== The problem ==
Repeat all of the data word for word so that only the pictures are missing from the copy.

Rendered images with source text
..........

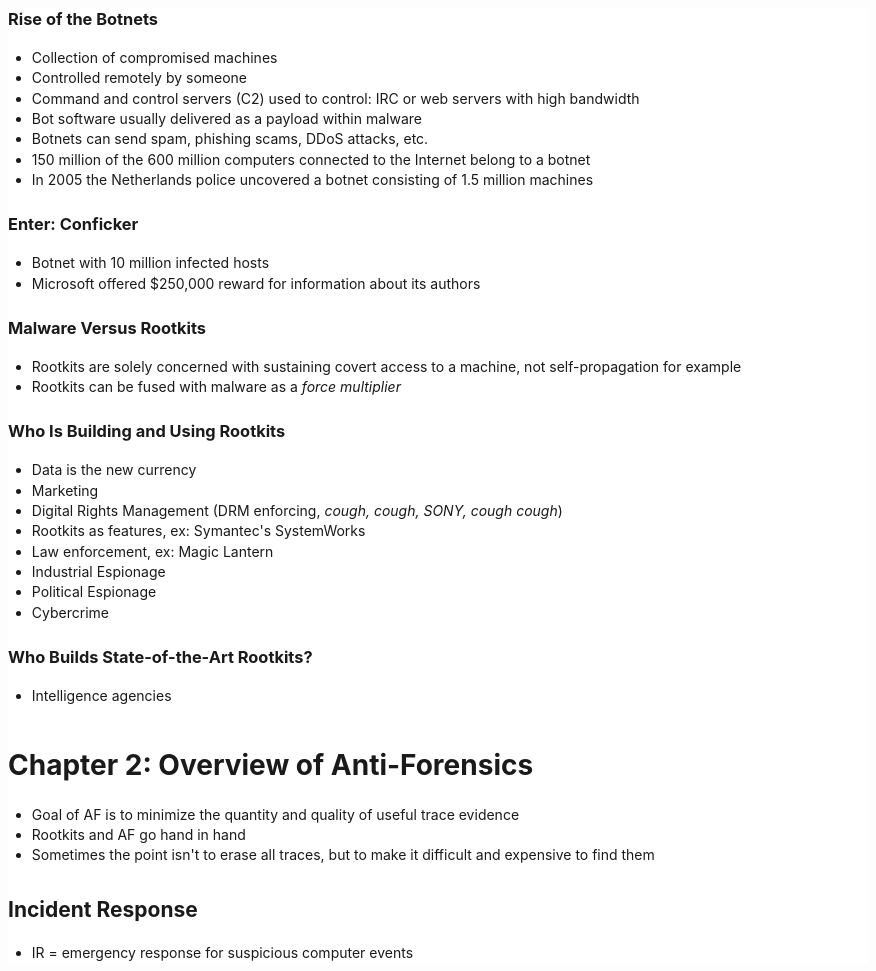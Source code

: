 ### Rise of the Botnets
* Collection of compromised machines
* Controlled remotely by someone
* Command and control servers (C2) used to control: IRC
or web servers with high bandwidth
* Bot software usually delivered as a payload within
malware
* Botnets can send spam, phishing scams, DDoS attacks,
etc.
* 150 million of the 600 million computers connected to
the Internet belong to a botnet
* In 2005 the Netherlands police uncovered a botnet
consisting of 1.5 million machines

### Enter: Conficker
* Botnet with 10 million infected hosts
* Microsoft offered $250,000 reward for information about
its authors

### Malware Versus Rootkits
* Rootkits are solely concerned with sustaining covert
access to a machine, not self-propagation for example
* Rootkits can be fused with malware as a *force
multiplier*

### Who Is Building and Using Rootkits
* Data is the new currency
* Marketing
* Digital Rights Management (DRM enforcing, *cough,
cough, SONY, cough cough*)
* Rootkits as features, ex: Symantec's SystemWorks
* Law enforcement, ex: Magic Lantern
* Industrial Espionage
* Political Espionage
* Cybercrime

### Who Builds State-of-the-Art Rootkits?
* Intelligence agencies

# Chapter 2: Overview of Anti-Forensics
* Goal of AF is to minimize the quantity and quality of
useful trace evidence
* Rootkits and AF go hand in hand
* Sometimes the point isn't to erase all traces, but to
make it difficult and expensive to find them

## Incident Response
* IR = emergency response for suspicious computer events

..........

== Answer below ==
Source code

: ### Rise of the Botnets
* Collection of compromised machines
* Controlled remotely by someone
* Command and control servers (C2) used to control: IRC
or web servers with high bandwidth
* Bot software usually delivered as a payload within
malware
* Botnets can send spam, phishing scams, DDoS attacks,
etc.
* 150 million of the 600 million computers connected to
the Internet belong to a botnet
* In 2005 the Netherlands police uncovered a botnet
consisting of 1.5 million machines

### Enter: Conficker
* Botnet with 10 million infected hosts
* Microsoft offered $250,000 reward for information about
its authors

### Malware Versus Rootkits
* Rootkits are solely concerned with sustaining covert
access to a machine, not self-propagation for example
* Rootkits can be fused with malware as a *force
multiplier*

### Who Is Building and Using Rootkits
* Data is the new currency
* Marketing
* Digital Rights Management (DRM enforcing, *cough,
cough, SONY, cough cough*)
* Rootkits as features, ex: Symantec's SystemWorks
* Law enforcement, ex: Magic Lantern
* Industrial Espionage
* Political Espionage
* Cybercrime

### Who Builds State-of-the-Art Rootkits?
* Intelligence agencies

# Chapter 2: Overview of Anti-Forensics
* Goal of AF is to minimize the quantity and quality of
useful trace evidence
* Rootkits and AF go hand in hand
* Sometimes the point isn't to erase all traces, but to
make it difficult and expensive to find them

## Incident Response
* IR = emergency response for suspicious computer events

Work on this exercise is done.